## Problem statement:
Nothing in the entries should change; repeat them exactly.

## Provided entries:
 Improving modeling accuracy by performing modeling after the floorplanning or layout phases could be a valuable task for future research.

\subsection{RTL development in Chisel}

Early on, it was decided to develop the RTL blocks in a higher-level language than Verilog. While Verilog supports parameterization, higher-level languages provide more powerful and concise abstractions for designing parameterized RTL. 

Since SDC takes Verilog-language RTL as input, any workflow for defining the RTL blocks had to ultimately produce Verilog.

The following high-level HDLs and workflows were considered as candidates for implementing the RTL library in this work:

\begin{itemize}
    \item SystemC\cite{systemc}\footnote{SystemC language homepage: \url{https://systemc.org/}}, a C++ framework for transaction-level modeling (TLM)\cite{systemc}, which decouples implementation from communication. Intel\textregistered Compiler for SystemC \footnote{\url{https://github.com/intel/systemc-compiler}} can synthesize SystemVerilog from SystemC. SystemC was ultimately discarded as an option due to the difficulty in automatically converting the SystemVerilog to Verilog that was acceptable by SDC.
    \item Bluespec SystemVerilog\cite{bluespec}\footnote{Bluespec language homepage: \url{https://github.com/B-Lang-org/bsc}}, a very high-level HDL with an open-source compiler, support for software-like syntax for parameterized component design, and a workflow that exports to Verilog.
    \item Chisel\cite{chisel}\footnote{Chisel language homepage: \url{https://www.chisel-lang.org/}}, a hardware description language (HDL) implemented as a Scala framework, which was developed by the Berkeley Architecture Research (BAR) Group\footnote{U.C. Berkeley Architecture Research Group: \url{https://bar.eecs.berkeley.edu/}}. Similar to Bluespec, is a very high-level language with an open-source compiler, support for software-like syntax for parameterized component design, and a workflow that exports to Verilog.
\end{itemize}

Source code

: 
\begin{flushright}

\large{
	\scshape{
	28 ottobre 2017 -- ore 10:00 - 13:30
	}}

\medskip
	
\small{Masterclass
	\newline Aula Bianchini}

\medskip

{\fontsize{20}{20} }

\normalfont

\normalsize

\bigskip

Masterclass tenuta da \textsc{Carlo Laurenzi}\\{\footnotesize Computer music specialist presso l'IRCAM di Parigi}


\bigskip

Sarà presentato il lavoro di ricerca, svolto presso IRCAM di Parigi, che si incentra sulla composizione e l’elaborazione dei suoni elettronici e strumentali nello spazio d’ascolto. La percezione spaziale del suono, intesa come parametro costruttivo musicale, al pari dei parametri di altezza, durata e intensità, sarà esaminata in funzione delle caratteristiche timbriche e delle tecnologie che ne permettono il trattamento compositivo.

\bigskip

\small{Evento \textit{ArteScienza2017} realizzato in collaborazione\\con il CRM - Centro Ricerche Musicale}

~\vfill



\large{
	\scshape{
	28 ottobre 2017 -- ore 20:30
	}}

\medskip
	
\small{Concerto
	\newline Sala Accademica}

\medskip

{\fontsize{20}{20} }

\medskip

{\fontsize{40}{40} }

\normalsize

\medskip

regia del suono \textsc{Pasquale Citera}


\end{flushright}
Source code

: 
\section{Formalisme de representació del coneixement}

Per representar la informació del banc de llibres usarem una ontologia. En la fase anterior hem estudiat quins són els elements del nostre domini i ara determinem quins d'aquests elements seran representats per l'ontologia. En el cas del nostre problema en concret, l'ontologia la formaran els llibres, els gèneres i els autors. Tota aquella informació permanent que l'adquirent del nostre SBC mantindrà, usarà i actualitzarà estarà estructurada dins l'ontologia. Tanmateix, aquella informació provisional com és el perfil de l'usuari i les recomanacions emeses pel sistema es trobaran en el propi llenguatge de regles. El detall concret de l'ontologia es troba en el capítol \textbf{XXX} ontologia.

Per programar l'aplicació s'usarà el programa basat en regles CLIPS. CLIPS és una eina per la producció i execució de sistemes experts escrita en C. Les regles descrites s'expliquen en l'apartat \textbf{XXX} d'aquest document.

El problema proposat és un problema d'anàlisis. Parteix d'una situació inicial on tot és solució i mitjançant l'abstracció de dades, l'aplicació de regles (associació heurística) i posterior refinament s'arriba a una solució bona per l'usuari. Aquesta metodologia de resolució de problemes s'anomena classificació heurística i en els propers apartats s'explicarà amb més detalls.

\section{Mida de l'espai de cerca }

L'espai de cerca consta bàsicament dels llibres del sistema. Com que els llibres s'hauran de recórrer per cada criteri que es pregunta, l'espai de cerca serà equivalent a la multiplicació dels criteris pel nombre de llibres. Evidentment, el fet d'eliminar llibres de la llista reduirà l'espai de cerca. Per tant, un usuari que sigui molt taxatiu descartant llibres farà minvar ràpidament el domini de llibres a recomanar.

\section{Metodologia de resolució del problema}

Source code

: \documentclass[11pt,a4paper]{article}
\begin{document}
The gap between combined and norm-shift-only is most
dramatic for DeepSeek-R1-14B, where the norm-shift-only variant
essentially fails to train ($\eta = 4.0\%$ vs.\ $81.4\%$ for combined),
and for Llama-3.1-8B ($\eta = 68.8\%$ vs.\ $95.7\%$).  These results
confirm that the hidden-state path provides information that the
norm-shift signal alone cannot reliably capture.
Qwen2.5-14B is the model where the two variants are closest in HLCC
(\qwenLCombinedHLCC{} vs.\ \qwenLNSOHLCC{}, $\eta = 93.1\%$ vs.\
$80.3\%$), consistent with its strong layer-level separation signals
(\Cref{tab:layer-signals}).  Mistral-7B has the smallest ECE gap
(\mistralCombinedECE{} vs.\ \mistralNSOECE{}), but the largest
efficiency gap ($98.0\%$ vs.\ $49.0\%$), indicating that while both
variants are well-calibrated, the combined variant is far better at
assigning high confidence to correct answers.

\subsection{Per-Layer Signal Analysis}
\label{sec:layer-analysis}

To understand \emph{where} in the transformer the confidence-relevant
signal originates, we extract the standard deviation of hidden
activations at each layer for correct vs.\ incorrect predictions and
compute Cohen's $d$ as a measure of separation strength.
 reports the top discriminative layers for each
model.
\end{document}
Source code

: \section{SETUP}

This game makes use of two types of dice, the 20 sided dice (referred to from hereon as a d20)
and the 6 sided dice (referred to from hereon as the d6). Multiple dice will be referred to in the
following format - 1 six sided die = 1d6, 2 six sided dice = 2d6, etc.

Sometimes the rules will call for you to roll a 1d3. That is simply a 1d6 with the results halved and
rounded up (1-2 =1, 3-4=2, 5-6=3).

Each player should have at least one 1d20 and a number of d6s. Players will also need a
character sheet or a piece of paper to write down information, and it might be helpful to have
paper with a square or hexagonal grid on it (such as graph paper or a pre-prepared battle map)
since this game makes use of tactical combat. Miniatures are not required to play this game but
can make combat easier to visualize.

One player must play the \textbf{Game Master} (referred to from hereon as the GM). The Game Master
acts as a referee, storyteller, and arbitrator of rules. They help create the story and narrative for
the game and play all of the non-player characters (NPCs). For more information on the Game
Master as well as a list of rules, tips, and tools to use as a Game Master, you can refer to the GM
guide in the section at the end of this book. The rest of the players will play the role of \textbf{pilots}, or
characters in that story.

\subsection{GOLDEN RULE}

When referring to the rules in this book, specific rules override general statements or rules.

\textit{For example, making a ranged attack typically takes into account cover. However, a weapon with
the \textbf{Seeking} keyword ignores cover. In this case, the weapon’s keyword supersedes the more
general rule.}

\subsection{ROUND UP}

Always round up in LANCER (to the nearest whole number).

## Solution to this problem:
 Improving modeling accuracy by performing modeling after the floorplanning or layout phases could be a valuable task for future research.

\subsection{RTL development in Chisel}

Early on, it was decided to develop the RTL blocks in a higher-level language than Verilog. While Verilog supports parameterization, higher-level languages provide more powerful and concise abstractions for designing parameterized RTL. 

Since SDC takes Verilog-language RTL as input, any workflow for defining the RTL blocks had to ultimately produce Verilog.

The following high-level HDLs and workflows were considered as candidates for implementing the RTL library in this work:

\begin{itemize}
    \item SystemC\cite{systemc}\footnote{SystemC language homepage: \url{https://systemc.org/}}, a C++ framework for transaction-level modeling (TLM)\cite{systemc}, which decouples implementation from communication. Intel\textregistered Compiler for SystemC \footnote{\url{https://github.com/intel/systemc-compiler}} can synthesize SystemVerilog from SystemC. SystemC was ultimately discarded as an option due to the difficulty in automatically converting the SystemVerilog to Verilog that was acceptable by SDC.
    \item Bluespec SystemVerilog\cite{bluespec}\footnote{Bluespec language homepage: \url{https://github.com/B-Lang-org/bsc}}, a very high-level HDL with an open-source compiler, support for software-like syntax for parameterized component design, and a workflow that exports to Verilog.
    \item Chisel\cite{chisel}\footnote{Chisel language homepage: \url{https://www.chisel-lang.org/}}, a hardware description language (HDL) implemented as a Scala framework, which was developed by the Berkeley Architecture Research (BAR) Group\footnote{U.C. Berkeley Architecture Research Group: \url{https://bar.eecs.berkeley.edu/}}. Similar to Bluespec, is a very high-level language with an open-source compiler, support for software-like syntax for parameterized component design, and a workflow that exports to Verilog.
\end{itemize}

Source code

: 
\begin{flushright}

\large{
	\scshape{
	28 ottobre 2017 -- ore 10:00 - 13:30
	}}

\medskip
	
\small{Masterclass
	\newline Aula Bianchini}

\medskip

{\fontsize{20}{20} }

\normalfont

\normalsize

\bigskip

Masterclass tenuta da \textsc{Carlo Laurenzi}\\{\footnotesize Computer music specialist presso l'IRCAM di Parigi}


\bigskip

Sarà presentato il lavoro di ricerca, svolto presso IRCAM di Parigi, che si incentra sulla composizione e l’elaborazione dei suoni elettronici e strumentali nello spazio d’ascolto. La percezione spaziale del suono, intesa come parametro costruttivo musicale, al pari dei parametri di altezza, durata e intensità, sarà esaminata in funzione delle caratteristiche timbriche e delle tecnologie che ne permettono il trattamento compositivo.

\bigskip

\small{Evento \textit{ArteScienza2017} realizzato in collaborazione\\con il CRM - Centro Ricerche Musicale}

~\vfill



\large{
	\scshape{
	28 ottobre 2017 -- ore 20:30
	}}

\medskip
	
\small{Concerto
	\newline Sala Accademica}

\medskip

{\fontsize{20}{20} }

\medskip

{\fontsize{40}{40} }

\normalsize

\medskip

regia del suono \textsc{Pasquale Citera}


\end{flushright}
Source code

: 
\section{Formalisme de representació del coneixement}

Per representar la informació del banc de llibres usarem una ontologia. En la fase anterior hem estudiat quins són els elements del nostre domini i ara determinem quins d'aquests elements seran representats per l'ontologia. En el cas del nostre problema en concret, l'ontologia la formaran els llibres, els gèneres i els autors. Tota aquella informació permanent que l'adquirent del nostre SBC mantindrà, usarà i actualitzarà estarà estructurada dins l'ontologia. Tanmateix, aquella informació provisional com és el perfil de l'usuari i les recomanacions emeses pel sistema es trobaran en el propi llenguatge de regles. El detall concret de l'ontologia es troba en el capítol \textbf{XXX} ontologia.

Per programar l'aplicació s'usarà el programa basat en regles CLIPS. CLIPS és una eina per la producció i execució de sistemes experts escrita en C. Les regles descrites s'expliquen en l'apartat \textbf{XXX} d'aquest document.

El problema proposat és un problema d'anàlisis. Parteix d'una situació inicial on tot és solució i mitjançant l'abstracció de dades, l'aplicació de regles (associació heurística) i posterior refinament s'arriba a una solució bona per l'usuari. Aquesta metodologia de resolució de problemes s'anomena classificació heurística i en els propers apartats s'explicarà amb més detalls.

\section{Mida de l'espai de cerca }

L'espai de cerca consta bàsicament dels llibres del sistema. Com que els llibres s'hauran de recórrer per cada criteri que es pregunta, l'espai de cerca serà equivalent a la multiplicació dels criteris pel nombre de llibres. Evidentment, el fet d'eliminar llibres de la llista reduirà l'espai de cerca. Per tant, un usuari que sigui molt taxatiu descartant llibres farà minvar ràpidament el domini de llibres a recomanar.

\section{Metodologia de resolució del problema}

Source code

: \documentclass[11pt,a4paper]{article}
\begin{document}
The gap between combined and norm-shift-only is most
dramatic for DeepSeek-R1-14B, where the norm-shift-only variant
essentially fails to train ($\eta = 4.0\%$ vs.\ $81.4\%$ for combined),
and for Llama-3.1-8B ($\eta = 68.8\%$ vs.\ $95.7\%$).  These results
confirm that the hidden-state path provides information that the
norm-shift signal alone cannot reliably capture.
Qwen2.5-14B is the model where the two variants are closest in HLCC
(\qwenLCombinedHLCC{} vs.\ \qwenLNSOHLCC{}, $\eta = 93.1\%$ vs.\
$80.3\%$), consistent with its strong layer-level separation signals
(\Cref{tab:layer-signals}).  Mistral-7B has the smallest ECE gap
(\mistralCombinedECE{} vs.\ \mistralNSOECE{}), but the largest
efficiency gap ($98.0\%$ vs.\ $49.0\%$), indicating that while both
variants are well-calibrated, the combined variant is far better at
assigning high confidence to correct answers.

\subsection{Per-Layer Signal Analysis}
\label{sec:layer-analysis}

To understand \emph{where} in the transformer the confidence-relevant
signal originates, we extract the standard deviation of hidden
activations at each layer for correct vs.\ incorrect predictions and
compute Cohen's $d$ as a measure of separation strength.
 reports the top discriminative layers for each
model.
\end{document}
Source code

: \section{SETUP}

This game makes use of two types of dice, the 20 sided dice (referred to from hereon as a d20)
and the 6 sided dice (referred to from hereon as the d6). Multiple dice will be referred to in the
following format - 1 six sided die = 1d6, 2 six sided dice = 2d6, etc.

Sometimes the rules will call for you to roll a 1d3. That is simply a 1d6 with the results halved and
rounded up (1-2 =1, 3-4=2, 5-6=3).

Each player should have at least one 1d20 and a number of d6s. Players will also need a
character sheet or a piece of paper to write down information, and it might be helpful to have
paper with a square or hexagonal grid on it (such as graph paper or a pre-prepared battle map)
since this game makes use of tactical combat. Miniatures are not required to play this game but
can make combat easier to visualize.

One player must play the \textbf{Game Master} (referred to from hereon as the GM). The Game Master
acts as a referee, storyteller, and arbitrator of rules. They help create the story and narrative for
the game and play all of the non-player characters (NPCs). For more information on the Game
Master as well as a list of rules, tips, and tools to use as a Game Master, you can refer to the GM
guide in the section at the end of this book. The rest of the players will play the role of \textbf{pilots}, or
characters in that story.

\subsection{GOLDEN RULE}

When referring to the rules in this book, specific rules override general statements or rules.

\textit{For example, making a ranged attack typically takes into account cover. However, a weapon with
the \textbf{Seeking} keyword ignores cover. In this case, the weapon’s keyword supersedes the more
general rule.}

\subsection{ROUND UP}

Always round up in LANCER (to the nearest whole number).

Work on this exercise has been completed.